The Celery task queue was already a mature project when we evolved the need for a task queue (very early on), and the rest of Lanyrd was already in Python, so it was a natural fit. As we grew, there was a need to change the queue that backed it (which ended up being Redis), but it’s generally scaled very well.

As a start-up, we had to ship some known technical debt in order to make some headway—this is something you just have to do, and as long as you know what your issues are and when they might surface, it’s not necessarily a bad thing. Python’s flexibility in this regard is fantastic; it generally encourages loose coupling of components, which means it’s often easy to ship something with a “good enough” implementation and then easily refactor a better one in later.

Anything critical, such as payment code, had full unit test coverage, but for other parts of the site and task queue flow (especially display-related code) things were often moving too fast to make unit tests worthwhile (they would be too fragile). Instead, we adopted a very agile approach and had a two-minute deploy time and excellent error tracking; if a bug made it into live, we could often fix it and deploy within five minutes.
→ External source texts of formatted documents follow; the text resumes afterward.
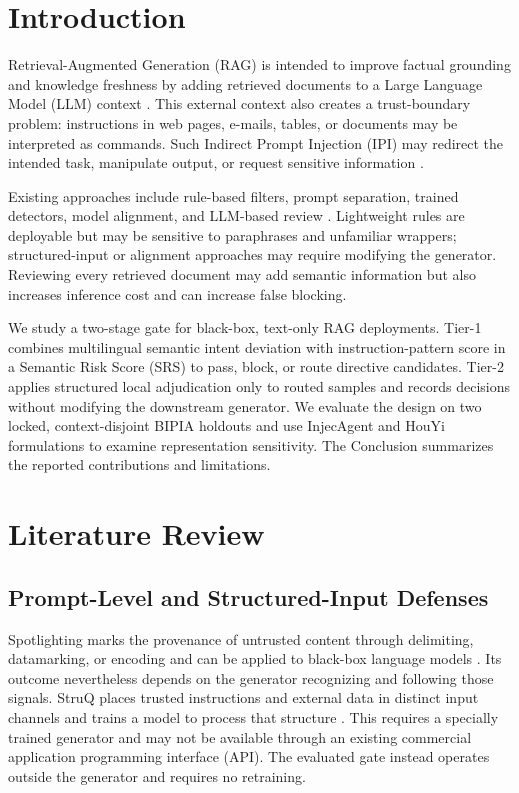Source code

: \documentclass[conference,a4paper]{IEEEtran}
\begin{document}
\section{Introduction}
Retrieval-Augmented Generation (RAG) is intended to improve factual grounding and knowledge freshness by adding retrieved documents to a Large Language Model (LLM) context \cite{b2,b3}. This external context also creates a trust-boundary problem: instructions in web pages, e-mails, tables, or documents may be interpreted as commands. Such Indirect Prompt Injection (IPI) may redirect the intended task, manipulate output, or request sensitive information \cite{b4,b5}.

Existing approaches include rule-based filters, prompt separation, trained detectors, model alignment, and LLM-based review \cite{b5,b6}. Lightweight rules are deployable but may be sensitive to paraphrases and unfamiliar wrappers; structured-input or alignment approaches may require modifying the generator. Reviewing every retrieved document may add semantic information but also increases inference cost and can increase false blocking.

We study a two-stage gate for black-box, text-only RAG deployments. Tier-1 combines multilingual semantic intent deviation with instruction-pattern score in a Semantic Risk Score (SRS) to pass, block, or route directive candidates. Tier-2 applies structured local adjudication only to routed samples and records decisions without modifying the downstream generator. We evaluate the design on two locked, context-disjoint BIPIA holdouts \cite{b6} and use InjecAgent and HouYi formulations to examine representation sensitivity. The Conclusion summarizes the reported contributions and limitations.

\section{Literature Review}
\subsection{Prompt-Level and Structured-Input Defenses}
Spotlighting marks the provenance of untrusted content through delimiting, datamarking, or encoding and can be applied to black-box language models \cite{b7}. Its outcome nevertheless depends on the generator recognizing and following those signals. StruQ places trusted instructions and external data in distinct input channels and trains a model to process that structure \cite{b8}. This requires a specially trained generator and may not be available through an existing commercial application programming interface (API). The evaluated gate instead operates outside the generator and requires no retraining.
\end{document}
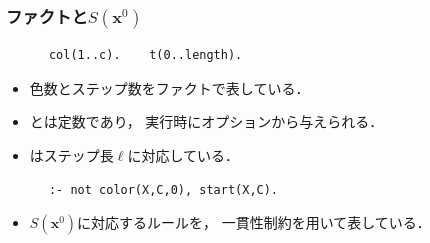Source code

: \documentclass[dvipdfmx,11pt]{beamer}
\begin{document}
\begin{frame}[fragile]\frametitle{ファクトと$S(\bm{x}^0)$}
  
  \begin{exampleblock}{}
    \begin{lstlisting}
      col(1..c).    t(0..length).
    \end{lstlisting}
  \end{exampleblock}
  \begin{itemize}
    \item 色数とステップ数をファクトで表している．
    \item {}とは定数であり，
          実行時にオプションから与えられる．
    \item {}はステップ長$\ell$に対応している．
  \end{itemize}

  \begin{exampleblock}{}
    \centering
    \begin{lstlisting}
      :- not color(X,C,0), start(X,C).
    \end{lstlisting}
  \end{exampleblock}
  \begin{itemize}
    \item $S(\bm{x}^0)$に対応するルールを，
          一貫性制約を用いて表している．
  \end{itemize}

\end{frame}
\end{document}

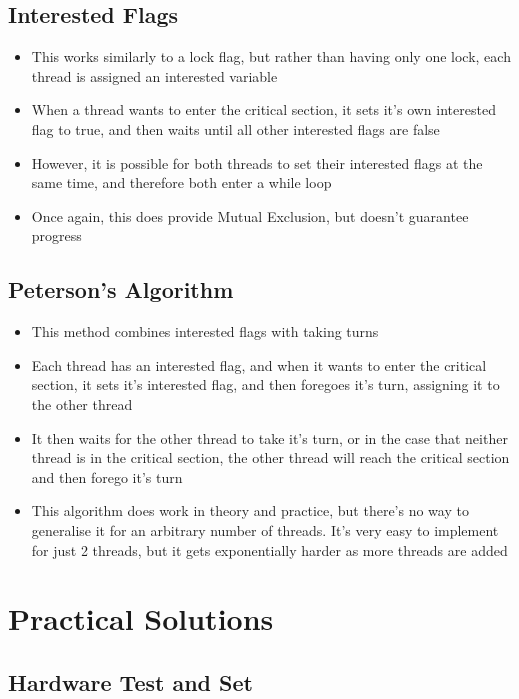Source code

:\subsection*{Interested Flags}

\begin{itemize}
  \item This works similarly to a lock flag, but rather than having only one lock, each thread is assigned an interested variable
  \item When a thread wants to enter the critical section, it sets it's own interested flag to true, and then waits until all other interested flags are false
  \item However, it is possible for both threads to set their interested flags at the same time, and therefore both enter a while loop
  \item Once again, this does provide Mutual Exclusion, but doesn't guarantee progress
\end{itemize}

\subsection*{Peterson's Algorithm}

\begin{itemize}
  \item This method combines interested flags with taking turns
  \item Each thread has an interested flag, and when it wants to enter the critical section, it sets it's interested flag, and then foregoes it's turn, assigning it to the other thread
  \item It then waits for the other thread to take it's turn, or in the case that neither thread is in the critical section, the other thread will reach the critical section and then forego it's turn
  \item This algorithm does work in theory and practice, but there's no way to generalise it for an arbitrary number of threads. It's very easy to implement for just 2 threads, but it gets exponentially harder as more threads are added
\end{itemize}

\section*{Practical Solutions}

\subsection*{Hardware Test and Set}

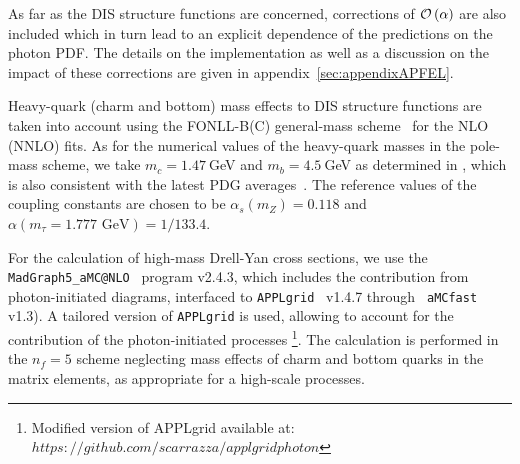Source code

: As far as the DIS structure functions are concerned, corrections of
$\mathcal{O}\left( \alpha\right)$ are also included which in turn lead to an
explicit dependence of the predictions on the photon PDF.  The details
on the implementation as well as a discussion on the impact of these
corrections are given in appendix~\ref{sec:appendixAPFEL}.

Heavy-quark (charm and bottom) mass effects to DIS structure functions
are taken into account using the FONLL-B(C) general-mass
scheme~\cite{Forte:2010ta} for the NLO (NNLO) fits.
%
As for the numerical values of the heavy-quark masses in the pole-mass
scheme, we take $m_c=1.47~$GeV and $m_b=4.5~$GeV as determined in \cite{Abramowicz:2015mha}, which is also 
consistent with the latest PDG averages~\cite{Agashe:2014kda}.
%
The reference values of the coupling constants are chosen to be
$\alpha_s(m_Z)=0.118$ and $\alpha(m_\tau=1.777\mbox{ GeV})=1/133.4$.

For the calculation of high-mass Drell-Yan cross sections, we use the
{\tt MadGraph5{\_}aMC@NLO}~\cite{Alwall:2014hca} program v2.4.3, which
includes the contribution from photon-initiated diagrams, interfaced
to {\tt APPLgrid}~\cite{Carli:2010rw} v1.4.7 through {\tt
  aMCfast}~\cite{amcfast} v1.3).
%
A tailored version of {\tt APPLgrid} is used, allowing to account for
the contribution of the photon-initiated processes \footnote{Modified version of APPLgrid available at: $https://github.com/scarrazza/applgridphoton$}.
%
The calculation is performed in the $n_f=5$ scheme neglecting mass
effects of charm and bottom quarks in the matrix elements, as
appropriate for a high-scale processes.

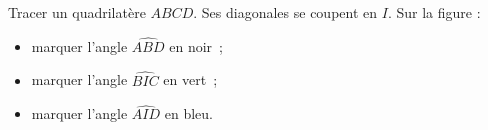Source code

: \par Tracer un quadrilatère $ABCD$. Ses diagonales se coupent en $I$. Sur la figure :
\begin{itemize}
\item marquer l'angle $\widehat{ABD}$ en noir ;
\item marquer l'angle $\widehat{BIC}$ en vert ;
\item marquer l'angle $\widehat{AID}$ en bleu.
\end{itemize}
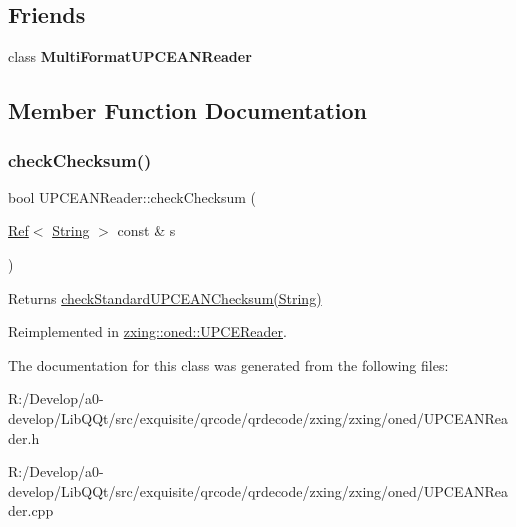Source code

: \subsection*{Friends}
\begin{DoxyCompactItemize}
\item 
\mbox{\label{classzxing_1_1oned_1_1_u_p_c_e_a_n_reader_aaa4fa48c1c6d0e9ecd5327cdad7458f6}} 
class {\bfseries Multi\+Format\+U\+P\+C\+E\+A\+N\+Reader}
\end{DoxyCompactItemize}


\subsection{Member Function Documentation}
\mbox{\label{classzxing_1_1oned_1_1_u_p_c_e_a_n_reader_a8dab230e3a380491ddd88447bb583d80}} 
\subsubsection{\texorpdfstring{check\+Checksum()}{checkChecksum()}}
{\footnotesize\ttfamily bool U\+P\+C\+E\+A\+N\+Reader\+::check\+Checksum (\begin{DoxyParamCaption}\item[{\mbox{\hyperlink{classzxing_1_1_ref}{Ref}}$<$ \mbox{\hyperlink{classzxing_1_1_string}{String}} $>$ const \&}]{s }\end{DoxyParamCaption})\hspace{0.3cm}{\ttfamily [virtual]}}

\begin{DoxyReturn}{Returns}
\mbox{\hyperlink{}{check\+Standard\+U\+P\+C\+E\+A\+N\+Checksum(\+String)}} 
\end{DoxyReturn}


Reimplemented in \mbox{\hyperlink{classzxing_1_1oned_1_1_u_p_c_e_reader_abb30f05f10f7f87ab247780eafd5b50a}{zxing\+::oned\+::\+U\+P\+C\+E\+Reader}}.



The documentation for this class was generated from the following files\+:\begin{DoxyCompactItemize}
\item 
R\+:/\+Develop/a0-\/develop/\+Lib\+Q\+Qt/src/exquisite/qrcode/qrdecode/zxing/zxing/oned/U\+P\+C\+E\+A\+N\+Reader.\+h\item 
R\+:/\+Develop/a0-\/develop/\+Lib\+Q\+Qt/src/exquisite/qrcode/qrdecode/zxing/zxing/oned/U\+P\+C\+E\+A\+N\+Reader.\+cpp\end{DoxyCompactItemize}
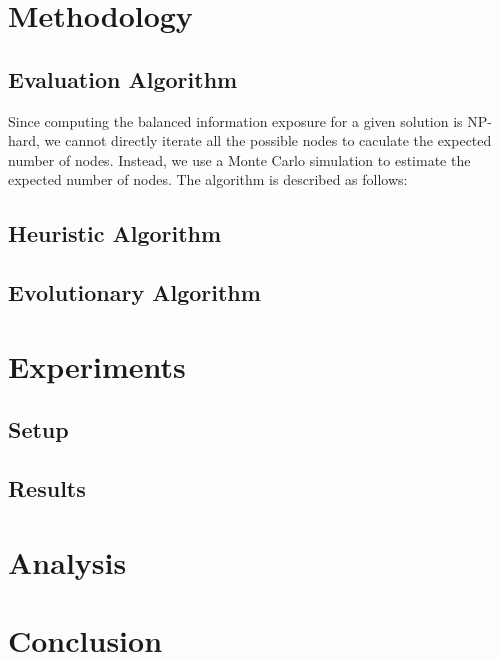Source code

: \documentclass{article}
\begin{document}
\section{Methodology}

\subsection{Evaluation Algorithm}
Since computing the balanced information exposure for a given solution is NP-hard, we cannot directly iterate all the possible nodes to caculate the expected number of nodes. Instead, we use a Monte Carlo simulation to estimate the expected number of nodes. The algorithm is described as follows:

\subsection{Heuristic Algorithm}

\subsection{Evolutionary Algorithm}

\section{Experiments}

\subsection{Setup}

\subsection{Results}

\section{Analysis}

\section{Conclusion}
\end{document}
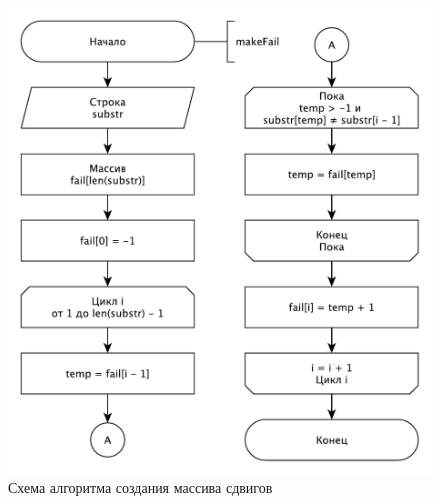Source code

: \documentclass[a4paper,12pt]{article}
\begin{document}
\begin{figure}[H]
    \centering
    \includegraphics[scale=0.8]{fail}
    \caption{Схема алгоритма создания массива сдвигов}
    \label{img:fail}
\end{figure}
\end{document}
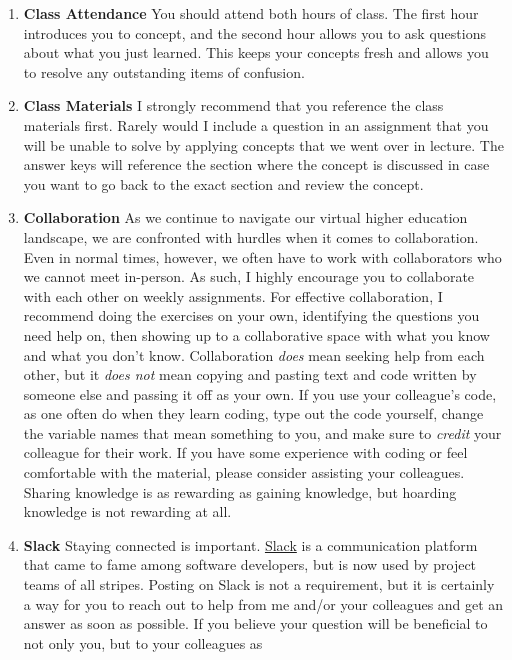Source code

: \documentclass[11pt,]{article}
\begin{document}
\begin{enumerate}
\def\labelenumi{\arabic{enumi}.}
\item
  \textbf{Class Attendance} You should attend both hours of class. The
  first hour introduces you to concept, and the second hour allows you
  to ask questions about what you just learned. This keeps your concepts
  fresh and allows you to resolve any outstanding items of confusion.
\item
  \textbf{Class Materials} I strongly recommend that you reference the
  class materials first. Rarely would I include a question in an
  assignment that you will be unable to solve by applying concepts that
  we went over in lecture. The answer keys will reference the section
  where the concept is discussed in case you want to go back to the
  exact section and review the concept.
\item
  \textbf{Collaboration} As we continue to navigate our virtual higher
  education landscape, we are confronted with hurdles when it comes to
  collaboration. Even in normal times, however, we often have to work
  with collaborators who we cannot meet in-person. As such, I highly
  encourage you to collaborate with each other on weekly assignments.
  For effective collaboration, I recommend doing the exercises on your
  own, identifying the questions you need help on, then showing up to a
  collaborative space with what you know and what you don't know.
  Collaboration \emph{does} mean seeking help from each other, but it
  \emph{does not} mean copying and pasting text and code written by
  someone else and passing it off as your own. If you use your
  colleague's code, as one often do when they learn coding, type out the
  code yourself, change the variable names that mean something to you,
  and make sure to \emph{credit} your colleague for their work. If you
  have some experience with coding or feel comfortable with the
  material, please consider assisting your colleagues. Sharing knowledge
  is as rewarding as gaining knowledge, but hoarding knowledge is not
  rewarding at all.
\item
  \textbf{Slack} Staying connected is important.
  \href{https://slack.com/}{Slack} is a communication platform that came
  to fame among software developers, but is now used by project teams of
  all stripes. Posting on Slack is not a requirement, but it is
  certainly a way for you to reach out to help from me and/or your
  colleagues and get an answer as soon as possible. If you believe your
  question will be beneficial to not only you, but to your colleagues as

\end{enumerate}
\end{document}
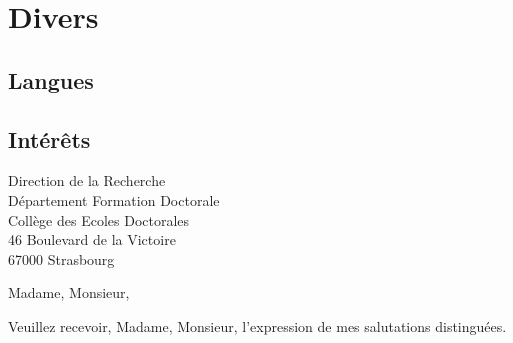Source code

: \documentclass[11pt,a4paper,sans]{moderncv}        %
\begin{document}
\section{Divers}
\begin{minipage}[t]{0.5\maincolumnwidth}
\subsection{Langues}
\end{minipage}
\begin{minipage}[t]{0.5\maincolumnwidth}
\subsection{Intérêts}
\end{minipage}


% 


\clearpage
{Direction de la Recherche\\
Département Formation Doctorale\\
Collège des Ecoles Doctorales\\
46 Boulevard de la Victoire\\
67000 Strasbourg}
\date{\mydateformat\today}
\opening{Madame, Monsieur,}
\closing{Veuillez recevoir, Madame, Monsieur, l'expression de mes salutations distinguées.}
\makelettertitle
\end{document}

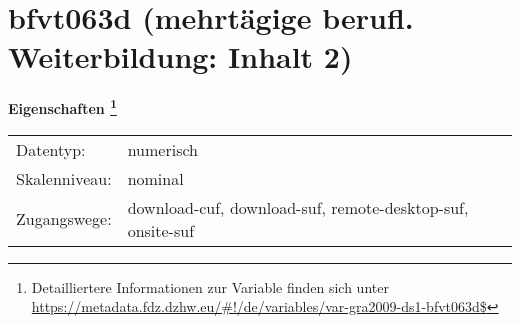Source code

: 
    \setcounter{footnote}{0}

    \vspace*{-1.8cm}
	\section{bfvt063d (mehrtägige berufl. Weiterbildung: Inhalt 2)}
	\label{section:bfvt063d}



    \vspace*{0.5cm}
    \noindent\textbf{Eigenschaften
	\footnote{Detailliertere Informationen zur Variable finden sich unter
		\url{https://metadata.fdz.dzhw.eu/\#!/de/variables/var-gra2009-ds1-bfvt063d$}}}\\
	\begin{tabularx}{\hsize}{@{}lX}
	Datentyp: & numerisch \\
	Skalenniveau: & nominal \\
	Zugangswege: &
	  download-cuf, 
	  download-suf, 
	  remote-desktop-suf, 
	  onsite-suf
 \\
    \end{tabularx}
Making the Task Queue Performant

The main issue with a task queue is throughput. If it gets backlogged, then the website keeps working but starts getting mysteriously outdated—lists don’t update, page content is wrong, and emails don’t get sent for hours.

Fortunately, though, task queues also encourage a very scalable design; as long as your central messaging server (in our case, Redis) can handle the messaging overhead of the job requests and responses, for the actual processing you can spin up any number of worker daemons to handle the load.

Reporting, Monitoring, Debugging, and Deployment

We had monitoring that kept track of our queue length, and if it started becoming long we would just deploy another server with more worker daemons. Celery makes this very easy to do. Our deployment system had hooks where we could increase the number of worker threads on a box (if our CPU utilization wasn’t optimal) and could easily turn a fresh server into a Celery worker within 30 minutes. It’s not like website response times going through the floor—if your task queues suddenly get a load spike you have some time to implement a fix and usually it’ll smooth over itself, if you’ve left enough spare capacity.

Advice to a Fellow Developer

My main advice would be to shove as much as you can into a task queue (or a similar loosely coupled architecture) as soon as possible. It takes some initial engineering effort, but as you grow, operations that used to take half a second can grow to half a minute, and you’ll be glad they’re not blocking your main rendering thread. Once you’ve got there, make sure you keep a close eye on your average queue latency (how long it takes a job to go from submission to completion), and make sure there’s some spare capacity for when your load increases.

Finally, be aware that having multiple task queues for different priorities of tasks makes sense. Sending email isn’t very high priority; people are used to emails taking minutes to arrive. However, if you’re rendering a thumbnail in the background and showing a spinner while you do it, you want that job to be high priority, as otherwise you’re making the user experience worse. You don’t want your 100,000-person mailshot to delay all thumbnailing on your site for the next 20 minutes!